Hand, emeritus professor of mathematics at Imperial College London, former president of the Royal Statistical Society, and the chief scientific adviser to Winton Capital Management, has written this book for the layman. No complicated equations here, just easy to follow prose.

What Hand calls the Improbability Principle “asserts that *extremely improbable events are commonplace*. It’s a consequence of a collection of more fundamental laws, which all tie together to lead inevitably and inexorably to the occurrence of such extraordinarily unlikely events. These laws, this principle, tell us that the universe is in fact constructed so that these coincidences are unavoidable: the extraordinarily unlikely *must* happen; events of vanishingly small probability *will* occur. The Improbability Principle resolves the apparent contradiction between the sheer unlikeliness of such events, and the fact that they nevertheless keep on happening.” (pp. 11-12)

Braided together to form the Improbability Principle are several laws. First, the law of inevitability, which says that of all possible outcomes, one of them must occur. Second, the law of selection, which says that you can make probabilities as high as you like if you choose *after* the event. Think of the classic example of a person painting bull’s eyes and targets around arrows shot into the side of a barn. Third, the law of truly large numbers, not to be confused with the law of large numbers. This one says that with a large enough number of opportunities, any outrageous thing is likely to happen. Fourth, the law of the probability lever, according to which a slight change in circumstances can have a huge impact on probabilities. And fifth, the law of near enough, which says that events that are sufficiently similar are regarded as identical.

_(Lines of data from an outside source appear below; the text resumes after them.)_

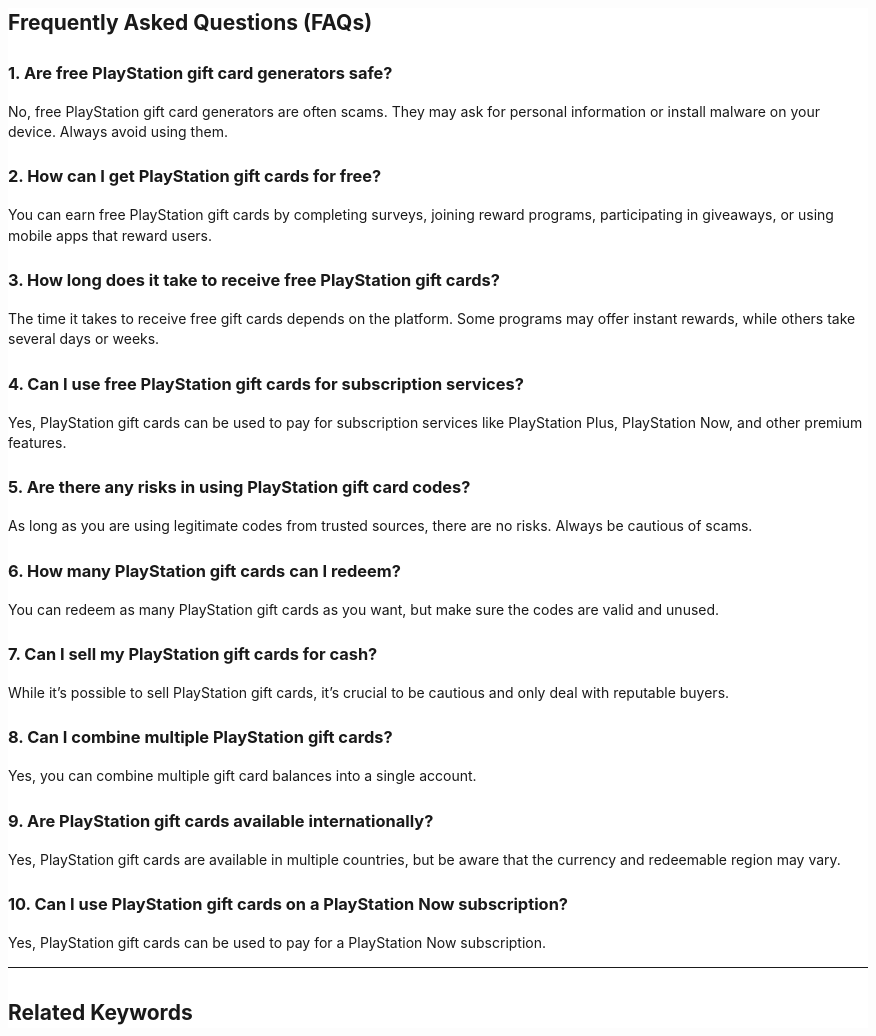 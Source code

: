 
## Frequently Asked Questions (FAQs)

### 1. Are free PlayStation gift card generators safe?
No, free PlayStation gift card generators are often scams. They may ask for personal information or install malware on your device. Always avoid using them.

### 2. How can I get PlayStation gift cards for free?
You can earn free PlayStation gift cards by completing surveys, joining reward programs, participating in giveaways, or using mobile apps that reward users.

### 3. How long does it take to receive free PlayStation gift cards?
The time it takes to receive free gift cards depends on the platform. Some programs may offer instant rewards, while others take several days or weeks.

### 4. Can I use free PlayStation gift cards for subscription services?
Yes, PlayStation gift cards can be used to pay for subscription services like PlayStation Plus, PlayStation Now, and other premium features.

### 5. Are there any risks in using PlayStation gift card codes?
As long as you are using legitimate codes from trusted sources, there are no risks. Always be cautious of scams.

### 6. How many PlayStation gift cards can I redeem?
You can redeem as many PlayStation gift cards as you want, but make sure the codes are valid and unused.

### 7. Can I sell my PlayStation gift cards for cash?
While it’s possible to sell PlayStation gift cards, it’s crucial to be cautious and only deal with reputable buyers.

### 8. Can I combine multiple PlayStation gift cards?
Yes, you can combine multiple gift card balances into a single account.

### 9. Are PlayStation gift cards available internationally?
Yes, PlayStation gift cards are available in multiple countries, but be aware that the currency and redeemable region may vary.

### 10. Can I use PlayStation gift cards on a PlayStation Now subscription?
Yes, PlayStation gift cards can be used to pay for a PlayStation Now subscription.

---

## Related Keywords

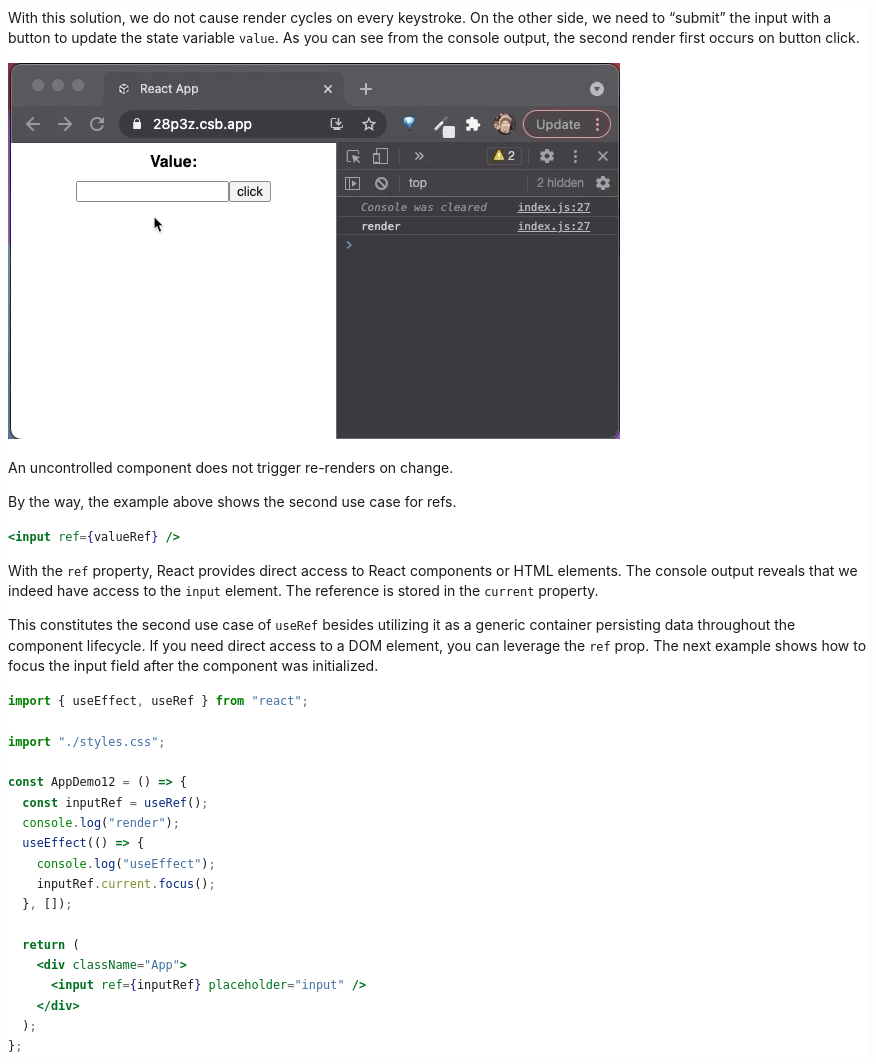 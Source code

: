 With this solution, we do not cause render cycles on every keystroke. On the other side, we need to “submit” the input with a button to update the state variable `value`. As you can see from the console output, the second render first occurs on button click.

![An Uncontrolled Component Does Not Trigger a Re-render](/assets/image/blog.logrocket.com/usestate-vs-useref/uncontrolled-component-no-re-renders.gif)

An uncontrolled component does not trigger re-renders on change.

By the way, the example above shows the second use case for refs.

```jsx
<input ref={valueRef} />
```

With the `ref` property, React provides direct access to React components or HTML elements. The console output reveals that we indeed have access to the `input` element. The reference is stored in the `current` property.

This constitutes the second use case of `useRef` besides utilizing it as a generic container persisting data throughout the component lifecycle. If you need direct access to a DOM element, you can leverage the `ref` prop. The next example shows how to focus the input field after the component was initialized.

```jsx title="AppDemo12.jsx"
import { useEffect, useRef } from "react";

import "./styles.css";

const AppDemo12 = () => {
  const inputRef = useRef();
  console.log("render");
  useEffect(() => {
    console.log("useEffect");
    inputRef.current.focus();
  }, []);

  return (
    <div className="App">
      <input ref={inputRef} placeholder="input" />
    </div>
  );
};
```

On the face of it, these five laws may seem a peculiar way to think about highly unlikely events, and those expecting a rigorous argument in their favor will be disappointed. But I think this book serves two functions. It offers the novice an excellent overview of probability and statistics, and it challenges self-satisfied quants to reexamine their assumptions. For instance, it’s common knowledge that the distribution of market fluctuations isn’t normal, but even if one were to substitute the not-so-different Cauchy distribution for a bell curve the probabilities would be staggeringly different. In a normal distribution the probability of a 5-sigma event is 1 in 3.5 million; in a Cauchy distribution it’s 1 in 16. Ten-sigma, 20-sigma, and 30-sigma events in a normal distribution are highly unlikely (a 30-sigma event has a probability of 1 in 2.0 x 10^{197}), but in a Cauchy distribution they happen 1 in 32, 1 in 63, and 1 in 94 times. Fortunately, price fluctuations can’t be captured by a Cauchy distribution, but despite all the work done by statisticians, we still are shocked by market movements that, if price changes followed a normal distribution, are supposed to happen only about once every 100,000 years.